__ASSIGNMENT__
Print the records exactly as written, and let no picture into the answer.

*** Begin section ***

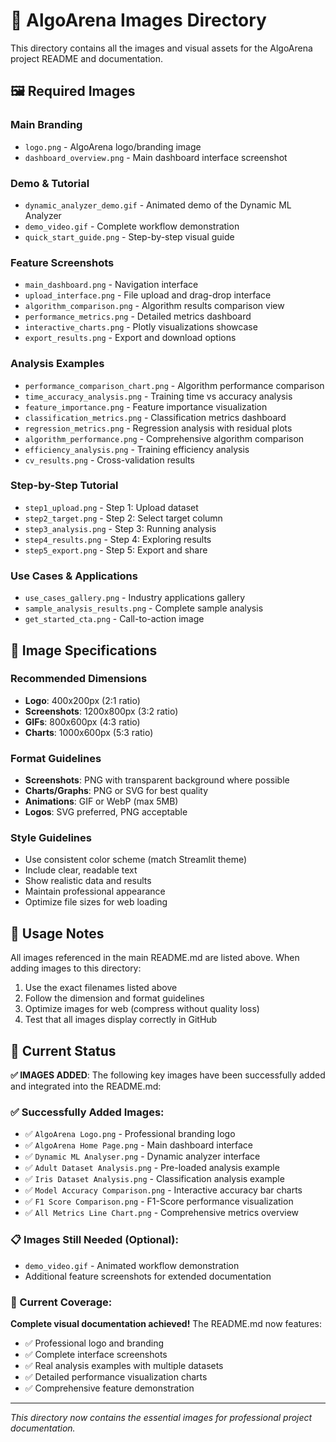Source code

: # 📸 AlgoArena Images Directory

This directory contains all the images and visual assets for the AlgoArena project README and documentation.

## 🖼️ Required Images

### Main Branding

- `logo.png` - AlgoArena logo/branding image
- `dashboard_overview.png` - Main dashboard interface screenshot

### Demo & Tutorial

- `dynamic_analyzer_demo.gif` - Animated demo of the Dynamic ML Analyzer
- `demo_video.gif` - Complete workflow demonstration
- `quick_start_guide.png` - Step-by-step visual guide

### Feature Screenshots

- `main_dashboard.png` - Navigation interface
- `upload_interface.png` - File upload and drag-drop interface
- `algorithm_comparison.png` - Algorithm results comparison view
- `performance_metrics.png` - Detailed metrics dashboard
- `interactive_charts.png` - Plotly visualizations showcase
- `export_results.png` - Export and download options

### Analysis Examples

- `performance_comparison_chart.png` - Algorithm performance comparison
- `time_accuracy_analysis.png` - Training time vs accuracy analysis
- `feature_importance.png` - Feature importance visualization
- `classification_metrics.png` - Classification metrics dashboard
- `regression_metrics.png` - Regression analysis with residual plots
- `algorithm_performance.png` - Comprehensive algorithm comparison
- `efficiency_analysis.png` - Training efficiency analysis
- `cv_results.png` - Cross-validation results

### Step-by-Step Tutorial

- `step1_upload.png` - Step 1: Upload dataset
- `step2_target.png` - Step 2: Select target column
- `step3_analysis.png` - Step 3: Running analysis
- `step4_results.png` - Step 4: Exploring results
- `step5_export.png` - Step 5: Export and share

### Use Cases & Applications

- `use_cases_gallery.png` - Industry applications gallery
- `sample_analysis_results.png` - Complete sample analysis
- `get_started_cta.png` - Call-to-action image

## 📐 Image Specifications

### Recommended Dimensions

- **Logo**: 400x200px (2:1 ratio)
- **Screenshots**: 1200x800px (3:2 ratio)
- **GIFs**: 800x600px (4:3 ratio)
- **Charts**: 1000x600px (5:3 ratio)

### Format Guidelines

- **Screenshots**: PNG with transparent background where possible
- **Charts/Graphs**: PNG or SVG for best quality
- **Animations**: GIF or WebP (max 5MB)
- **Logos**: SVG preferred, PNG acceptable

### Style Guidelines

- Use consistent color scheme (match Streamlit theme)
- Include clear, readable text
- Show realistic data and results
- Maintain professional appearance
- Optimize file sizes for web loading

## 📝 Usage Notes

All images referenced in the main README.md are listed above. When adding images to this directory:

1. Use the exact filenames listed above
2. Follow the dimension and format guidelines
3. Optimize images for web (compress without quality loss)
4. Test that all images display correctly in GitHub

## 🔄 Current Status

**✅ IMAGES ADDED**: The following key images have been successfully added and integrated into the README.md:

### ✅ Successfully Added Images:

- ✅ `AlgoArena Logo.png` - Professional branding logo
- ✅ `AlgoArena Home Page.png` - Main dashboard interface
- ✅ `Dynamic ML Analyser.png` - Dynamic analyzer interface
- ✅ `Adult Dataset Analysis.png` - Pre-loaded analysis example
- ✅ `Iris Dataset Analysis.png` - Classification analysis example
- ✅ `Model Accuracy Comparison.png` - Interactive accuracy bar charts
- ✅ `F1 Score Comparison.png` - F1-Score performance visualization
- ✅ `All Metrics Line Chart.png` - Comprehensive metrics overview

### 📋 Images Still Needed (Optional):

- `demo_video.gif` - Animated workflow demonstration
- Additional feature screenshots for extended documentation

### 🎯 Current Coverage:

**Complete visual documentation achieved!** The README.md now features:

- ✅ Professional logo and branding
- ✅ Complete interface screenshots
- ✅ Real analysis examples with multiple datasets
- ✅ Detailed performance visualization charts
- ✅ Comprehensive feature demonstration

---

_This directory now contains the essential images for professional project documentation._
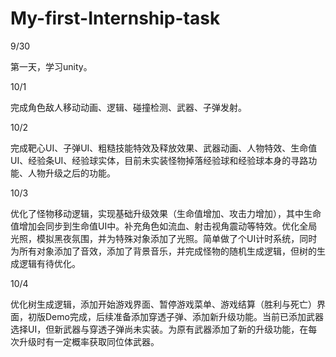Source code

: # My-first-Internship-task
9/30

第一天，学习unity。

10/1

完成角色敌人移动动画、逻辑、碰撞检测、武器、子弹发射。

10/2

完成靶心UI、子弹UI、粗糙技能特效及释放效果、武器动画、人物特效、生命值UI、经验条UI、经验球实体，目前未实装怪物掉落经验球和经验球本身的寻路功能、人物升级之后的功能。

10/3

优化了怪物移动逻辑，实现基础升级效果（生命值增加、攻击力增加），其中生命值增加会同步到生命值UI中。补充角色如流血、射击视角震动等特效。优化全局光照，模拟黑夜氛围，并为特殊对象添加了光照。简单做了个UI计时系统，同时为所有对象添加了音效，添加了背景音乐，并完成怪物的随机生成逻辑，但树的生成逻辑有待优化。

10/4

优化树生成逻辑，添加开始游戏界面、暂停游戏菜单、游戏结算（胜利与死亡）界面，初版Demo完成，后续准备添加穿透子弹、添加新升级功能。当前已添加武器选择UI，但新武器与穿透子弹尚未实装。为原有武器添加了新的升级功能，在每次升级时有一定概率获取同位体武器。
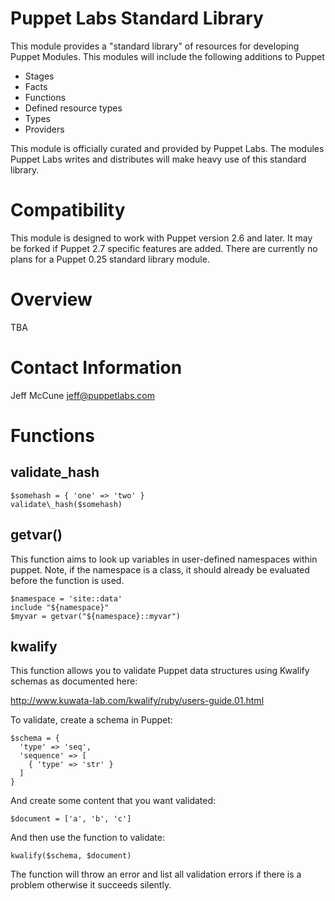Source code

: # Puppet Labs Standard Library #

This module provides a "standard library" of resources for developing Puppet
Modules.  This modules will include the following additions to Puppet

 * Stages
 * Facts
 * Functions
 * Defined resource types
 * Types
 * Providers

This module is officially curated and provided by Puppet Labs.  The modules
Puppet Labs writes and distributes will make heavy use of this standard
library.

# Compatibility #

This module is designed to work with Puppet version 2.6 and later.  It may be
forked if Puppet 2.7 specific features are added.  There are currently no plans
for a Puppet 0.25 standard library module.

# Overview #

TBA

# Contact Information #

  Jeff McCune <jeff@puppetlabs.com>

# Functions #
## validate\_hash ##

    $somehash = { 'one' => 'two' }
    validate\_hash($somehash)

## getvar() ##

This function aims to look up variables in user-defined namespaces within
puppet.  Note, if the namespace is a class, it should already be evaluated
before the function is used.

    $namespace = 'site::data'
    include "${namespace}"
    $myvar = getvar("${namespace}::myvar")

## kwalify

This function allows you to validate Puppet data structures using Kwalify 
schemas as documented here:

http://www.kuwata-lab.com/kwalify/ruby/users-guide.01.html

To validate, create a schema in Puppet:

    $schema = {
      'type' => 'seq',
      'sequence' => [
        { 'type' => 'str' }
      ]
    }

And create some content that you want validated:

    $document = ['a', 'b', 'c']

And then use the function to validate:

    kwalify($schema, $document)

The function will throw an error and list all validation errors if there is a
problem otherwise it succeeds silently.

*** End section ***

__OUTPUT__
Source code

: # 📸 AlgoArena Images Directory

This directory contains all the images and visual assets for the AlgoArena project README and documentation.

## 🖼️ Required Images

### Main Branding

- `logo.png` - AlgoArena logo/branding image
- `dashboard_overview.png` - Main dashboard interface screenshot

### Demo & Tutorial

- `dynamic_analyzer_demo.gif` - Animated demo of the Dynamic ML Analyzer
- `demo_video.gif` - Complete workflow demonstration
- `quick_start_guide.png` - Step-by-step visual guide

### Feature Screenshots

- `main_dashboard.png` - Navigation interface
- `upload_interface.png` - File upload and drag-drop interface
- `algorithm_comparison.png` - Algorithm results comparison view
- `performance_metrics.png` - Detailed metrics dashboard
- `interactive_charts.png` - Plotly visualizations showcase
- `export_results.png` - Export and download options

### Analysis Examples

- `performance_comparison_chart.png` - Algorithm performance comparison
- `time_accuracy_analysis.png` - Training time vs accuracy analysis
- `feature_importance.png` - Feature importance visualization
- `classification_metrics.png` - Classification metrics dashboard
- `regression_metrics.png` - Regression analysis with residual plots
- `algorithm_performance.png` - Comprehensive algorithm comparison
- `efficiency_analysis.png` - Training efficiency analysis
- `cv_results.png` - Cross-validation results

### Step-by-Step Tutorial

- `step1_upload.png` - Step 1: Upload dataset
- `step2_target.png` - Step 2: Select target column
- `step3_analysis.png` - Step 3: Running analysis
- `step4_results.png` - Step 4: Exploring results
- `step5_export.png` - Step 5: Export and share

### Use Cases & Applications

- `use_cases_gallery.png` - Industry applications gallery
- `sample_analysis_results.png` - Complete sample analysis
- `get_started_cta.png` - Call-to-action image

## 📐 Image Specifications

### Recommended Dimensions

- **Logo**: 400x200px (2:1 ratio)
- **Screenshots**: 1200x800px (3:2 ratio)
- **GIFs**: 800x600px (4:3 ratio)
- **Charts**: 1000x600px (5:3 ratio)

### Format Guidelines

- **Screenshots**: PNG with transparent background where possible
- **Charts/Graphs**: PNG or SVG for best quality
- **Animations**: GIF or WebP (max 5MB)
- **Logos**: SVG preferred, PNG acceptable

### Style Guidelines

- Use consistent color scheme (match Streamlit theme)
- Include clear, readable text
- Show realistic data and results
- Maintain professional appearance
- Optimize file sizes for web loading

## 📝 Usage Notes

All images referenced in the main README.md are listed above. When adding images to this directory:

1. Use the exact filenames listed above
2. Follow the dimension and format guidelines
3. Optimize images for web (compress without quality loss)
4. Test that all images display correctly in GitHub

## 🔄 Current Status

**✅ IMAGES ADDED**: The following key images have been successfully added and integrated into the README.md:

### ✅ Successfully Added Images:

- ✅ `AlgoArena Logo.png` - Professional branding logo
- ✅ `AlgoArena Home Page.png` - Main dashboard interface
- ✅ `Dynamic ML Analyser.png` - Dynamic analyzer interface
- ✅ `Adult Dataset Analysis.png` - Pre-loaded analysis example
- ✅ `Iris Dataset Analysis.png` - Classification analysis example
- ✅ `Model Accuracy Comparison.png` - Interactive accuracy bar charts
- ✅ `F1 Score Comparison.png` - F1-Score performance visualization
- ✅ `All Metrics Line Chart.png` - Comprehensive metrics overview

### 📋 Images Still Needed (Optional):

- `demo_video.gif` - Animated workflow demonstration
- Additional feature screenshots for extended documentation

### 🎯 Current Coverage:

**Complete visual documentation achieved!** The README.md now features:

- ✅ Professional logo and branding
- ✅ Complete interface screenshots
- ✅ Real analysis examples with multiple datasets
- ✅ Detailed performance visualization charts
- ✅ Comprehensive feature demonstration

---

_This directory now contains the essential images for professional project documentation._
Source code

: # My-first-Internship-task
9/30

第一天，学习unity。

10/1

完成角色敌人移动动画、逻辑、碰撞检测、武器、子弹发射。

10/2

完成靶心UI、子弹UI、粗糙技能特效及释放效果、武器动画、人物特效、生命值UI、经验条UI、经验球实体，目前未实装怪物掉落经验球和经验球本身的寻路功能、人物升级之后的功能。

10/3

优化了怪物移动逻辑，实现基础升级效果（生命值增加、攻击力增加），其中生命值增加会同步到生命值UI中。补充角色如流血、射击视角震动等特效。优化全局光照，模拟黑夜氛围，并为特殊对象添加了光照。简单做了个UI计时系统，同时为所有对象添加了音效，添加了背景音乐，并完成怪物的随机生成逻辑，但树的生成逻辑有待优化。

10/4

优化树生成逻辑，添加开始游戏界面、暂停游戏菜单、游戏结算（胜利与死亡）界面，初版Demo完成，后续准备添加穿透子弹、添加新升级功能。当前已添加武器选择UI，但新武器与穿透子弹尚未实装。为原有武器添加了新的升级功能，在每次升级时有一定概率获取同位体武器。
Source code

: # Puppet Labs Standard Library #

This module provides a "standard library" of resources for developing Puppet
Modules.  This modules will include the following additions to Puppet

 * Stages
 * Facts
 * Functions
 * Defined resource types
 * Types
 * Providers

This module is officially curated and provided by Puppet Labs.  The modules
Puppet Labs writes and distributes will make heavy use of this standard
library.

# Compatibility #

This module is designed to work with Puppet version 2.6 and later.  It may be
forked if Puppet 2.7 specific features are added.  There are currently no plans
for a Puppet 0.25 standard library module.

# Overview #

TBA

# Contact Information #

  Jeff McCune <jeff@puppetlabs.com>

# Functions #
## validate\_hash ##

    $somehash = { 'one' => 'two' }
    validate\_hash($somehash)

## getvar() ##

This function aims to look up variables in user-defined namespaces within
puppet.  Note, if the namespace is a class, it should already be evaluated
before the function is used.

    $namespace = 'site::data'
    include "${namespace}"
    $myvar = getvar("${namespace}::myvar")

## kwalify

This function allows you to validate Puppet data structures using Kwalify 
schemas as documented here:

http://www.kuwata-lab.com/kwalify/ruby/users-guide.01.html

To validate, create a schema in Puppet:

    $schema = {
      'type' => 'seq',
      'sequence' => [
        { 'type' => 'str' }
      ]
    }

And create some content that you want validated:

    $document = ['a', 'b', 'c']

And then use the function to validate:

    kwalify($schema, $document)

The function will throw an error and list all validation errors if there is a
problem otherwise it succeeds silently.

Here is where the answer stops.